_Assigned task:_
The entries are to be given back verbatim; no picture is to be copied.
═════ Input data
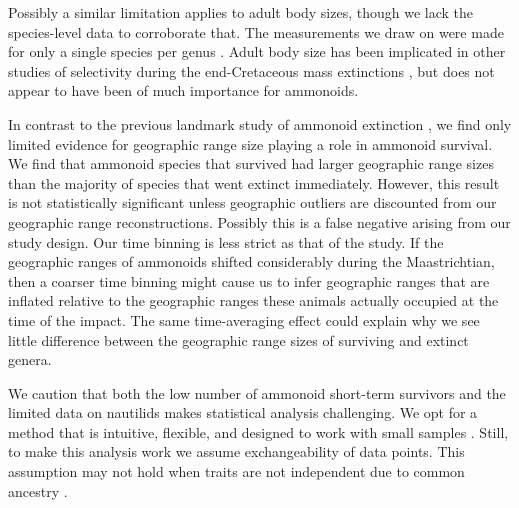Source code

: \documentclass[a4paper]{article}
\begin{document}
Possibly a similar limitation applies to adult body sizes, though we lack the species-level data to corroborate that. The measurements we draw on were made for only a single species per genus \parencite{heimCopesRuleEvolution2015, payneBodySizeSampling2020}. Adult body size has been implicated in other studies of selectivity during the end-Cretaceous mass extinctions \parencite{yingDarknessBodySize2026, friedmanEcomorphologicalSelectivityMarine2009, longrichMassExtinctionLizards2012}, but does not appear to have been of much importance for ammonoids.



In contrast to the previous landmark study of ammonoid extinction \parencite{landmanAmmoniteExtinctionNautilid2014}, we find only limited evidence for geographic range size playing a role in ammonoid survival. We find that ammonoid species that survived had larger geographic range sizes than the majority of species that went extinct immediately. However, this result is not statistically significant unless geographic outliers are discounted from our geographic range reconstructions. 
Possibly this is a false negative arising from our study design. Our time binning is less strict as that of the \textcite{landmanAmmoniteExtinctionNautilid2014} study. If the geographic ranges of ammonoids shifted considerably during the Maastrichtian, then a coarser time binning might cause us to infer geographic ranges that are inflated relative to the geographic ranges these animals actually occupied at the time of the impact.
The same time-averaging effect could explain why we see little difference between the geographic range sizes of surviving and extinct genera. 



We caution that both the low number of ammonoid short-term survivors and the limited data on nautilids makes statistical analysis challenging. 
We opt for a method that is intuitive, flexible, and designed to work with small samples \parencite{permeConfidenceIntervalsMann2019}. 
Still, to make this analysis work we assume exchangeability of data points. This assumption may not hold when traits are not independent due to common ancestry
\parencite{churchillNaiveApplicationPermutation2008, felsensteinPhylogeniesComparativeMethod1985}.
\end{document}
══════════
_Result of this task:_
Source code

: \documentclass[a4paper]{article}
\begin{document}
Possibly a similar limitation applies to adult body sizes, though we lack the species-level data to corroborate that. The measurements we draw on were made for only a single species per genus \parencite{heimCopesRuleEvolution2015, payneBodySizeSampling2020}. Adult body size has been implicated in other studies of selectivity during the end-Cretaceous mass extinctions \parencite{yingDarknessBodySize2026, friedmanEcomorphologicalSelectivityMarine2009, longrichMassExtinctionLizards2012}, but does not appear to have been of much importance for ammonoids.



In contrast to the previous landmark study of ammonoid extinction \parencite{landmanAmmoniteExtinctionNautilid2014}, we find only limited evidence for geographic range size playing a role in ammonoid survival. We find that ammonoid species that survived had larger geographic range sizes than the majority of species that went extinct immediately. However, this result is not statistically significant unless geographic outliers are discounted from our geographic range reconstructions. 
Possibly this is a false negative arising from our study design. Our time binning is less strict as that of the \textcite{landmanAmmoniteExtinctionNautilid2014} study. If the geographic ranges of ammonoids shifted considerably during the Maastrichtian, then a coarser time binning might cause us to infer geographic ranges that are inflated relative to the geographic ranges these animals actually occupied at the time of the impact.
The same time-averaging effect could explain why we see little difference between the geographic range sizes of surviving and extinct genera. 



We caution that both the low number of ammonoid short-term survivors and the limited data on nautilids makes statistical analysis challenging. 
We opt for a method that is intuitive, flexible, and designed to work with small samples \parencite{permeConfidenceIntervalsMann2019}. 
Still, to make this analysis work we assume exchangeability of data points. This assumption may not hold when traits are not independent due to common ancestry
\parencite{churchillNaiveApplicationPermutation2008, felsensteinPhylogeniesComparativeMethod1985}.
\end{document}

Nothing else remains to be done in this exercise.